Tutte queste personalità chiedevano un sostegno eloquente e visibile alla causa degli iraniani impegnati in una autentica resistenza contro l’oppressione e il terrore, una lotta per la libertà che si faceva sempre più dura: “Il torto peggiore che possiamo fare non a quei ragazzi (che in questi mesi di proteste hanno perso chi la vita, chi un occhio, chi la salute), ma a noi stessi – dicevano i firmatari – è lasciare che questo anniversario passi sotto silenzio nella città di Milano, medaglia d’oro della Resistenza contro la dittatura fascista, come se fosse uno dei tanti eventi di secondaria importanza che popolano le nostre vite. Il silenzio è sempre un regalo inaccettabile ai regimi totalitari“. Lo è stato anche – ricordavano – “nei confronti della Federazione Russa mentre preparava l’aggressione all’Ucraina“. “Ecco perché consideriamo urgente che venga eseguito l’ordine del giorno approvato all’unanimità il 6 febbraio scorso, richiedente la ‘esposizione di uno striscione o di un totem sulla facciata di Palazzo Marino per la difesa dei diritti civili e politici delle donne e degli uomini in Iran‘”.

Il Giornale si è accorto della clamorosa “dimenticanza”, o inerzia, o impasse burocratica.

Eppure, nonostante l’appello, nonostante tutto, Palazzo Marino ha continuato a restare in silenzio. Cappuccio non ha mollato, ha continuato il suo pressing anche d’agosto. Hanno incalzato il sindaco, la mobilitazione è cresciuta, non si è fermata. Alcuni consiglieri comunali si sono dati da fare. Verri e non solo lui. Anche Francesca Cucchiara, dei verdi. Alessandro Giungi del Pd si è unito a Verri in un ultimo promemoria. E siamo arrivati a lunedì scorso.

Nel frattempo due manifestazioni sono state organizzate.

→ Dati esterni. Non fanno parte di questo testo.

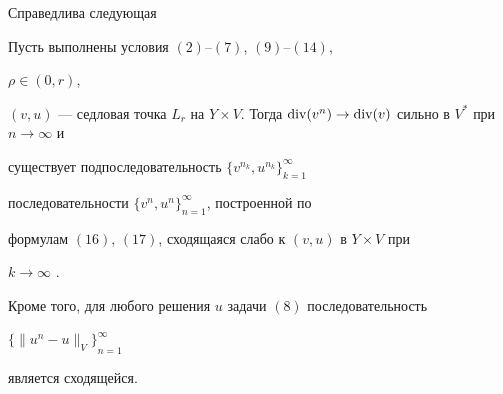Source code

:  


Справедлива следующая


 


\begin{thm} Пусть выполнены условия $(2)$--$(7)$, $(9)$--$(14)$,


$\rho \in (0,r)$, 


$(v,u)$ --- седловая точка $L_{r}$ на $Y \times V$. Тогда $\Div (v^{n}) 


\to \Div (v)$ сильно в $V^{*}$ при $n \to \infty $ и 


существует подпоследовательность $\{ v^{n_{k}}, u^{n_{k}} \}_{k = 1}^{\infty}$


последовательности $\{ v^{n},u^{n} \}_{n = 1}^{\infty} $, построенной по 


формулам $(16)$, $(17)$, сходящаяся слабо к $(v,u)$ в $Y \times V$ при 


$k \to \infty$ .


 


Кроме того, для любого решения $u$ задачи $(8)$ последовательность 


${ \{\|u^{n} - u\|_{V} \} }_{n = 1}^{\infty} $ 


является сходящейся.


\end{thm}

Una in corso Venezia, un’altra davanti al consolato iraniano.

Stanato da queste attenzioni, e pressioni, o destato da tante altre occupazioni, o preoccupazioni, Sala, o chi per lui, alla fine si è dato una mossa, e il Comune ha annunciato: “Sabato 16 settembre, in occasione dell’anniversario della morte di Mahsa Amini, l’Amministrazione comunale esporrà sulla facciata di Palazzo Marino la foto della giovane”.

Per l’amministrazione ambrosiana, il gesto “intende dimostrare la vicinanza dell’Amministrazione comunale a tutte le donne iraniane che vivono in una situazione di continua violazione dei diritti”. E infatti tutta la vicenda la dimostra, questa vicinanza. Solita. Tiepida. Pigra.